__Brief__
Those lines of the material below that fall between its first line and the line with "309, En Math", both included, are to be repeated exactly.

━━━━━━━━━━━━━━━━━━━━━━━━━━━━━━

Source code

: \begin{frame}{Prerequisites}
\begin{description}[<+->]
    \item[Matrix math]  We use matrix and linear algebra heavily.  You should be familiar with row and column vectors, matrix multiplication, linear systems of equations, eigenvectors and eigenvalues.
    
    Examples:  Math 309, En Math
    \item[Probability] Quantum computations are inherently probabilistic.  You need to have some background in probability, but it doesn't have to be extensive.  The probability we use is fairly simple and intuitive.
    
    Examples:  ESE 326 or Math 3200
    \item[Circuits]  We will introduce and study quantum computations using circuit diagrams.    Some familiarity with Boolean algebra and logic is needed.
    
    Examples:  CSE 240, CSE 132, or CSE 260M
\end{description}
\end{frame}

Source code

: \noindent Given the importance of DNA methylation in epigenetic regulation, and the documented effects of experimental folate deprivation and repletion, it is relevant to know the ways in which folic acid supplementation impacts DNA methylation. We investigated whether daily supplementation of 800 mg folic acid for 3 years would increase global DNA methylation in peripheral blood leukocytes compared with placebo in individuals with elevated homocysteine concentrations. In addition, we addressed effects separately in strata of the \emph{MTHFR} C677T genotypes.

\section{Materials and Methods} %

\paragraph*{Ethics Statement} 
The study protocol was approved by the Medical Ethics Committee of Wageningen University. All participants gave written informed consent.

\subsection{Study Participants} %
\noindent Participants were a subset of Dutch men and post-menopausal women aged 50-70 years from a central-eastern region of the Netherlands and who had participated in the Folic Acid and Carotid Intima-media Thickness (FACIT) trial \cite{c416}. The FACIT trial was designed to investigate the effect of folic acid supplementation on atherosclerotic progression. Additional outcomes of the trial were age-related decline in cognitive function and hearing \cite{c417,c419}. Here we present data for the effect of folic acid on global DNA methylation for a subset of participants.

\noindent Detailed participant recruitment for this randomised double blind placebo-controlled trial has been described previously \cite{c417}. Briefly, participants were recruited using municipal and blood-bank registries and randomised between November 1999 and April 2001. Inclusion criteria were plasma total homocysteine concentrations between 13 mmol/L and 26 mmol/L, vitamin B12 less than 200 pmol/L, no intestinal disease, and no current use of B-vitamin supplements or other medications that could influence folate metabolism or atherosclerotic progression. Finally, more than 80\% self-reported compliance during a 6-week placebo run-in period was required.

━━━━━━━━━━━━━━━━━━━━━━━━━━━━━━

__Output for this exercise__
Source code

: \begin{frame}{Prerequisites}
\begin{description}[<+->]
    \item[Matrix math]  We use matrix and linear algebra heavily.  You should be familiar with row and column vectors, matrix multiplication, linear systems of equations, eigenvectors and eigenvalues.
    
    Examples:  Math 309, En Math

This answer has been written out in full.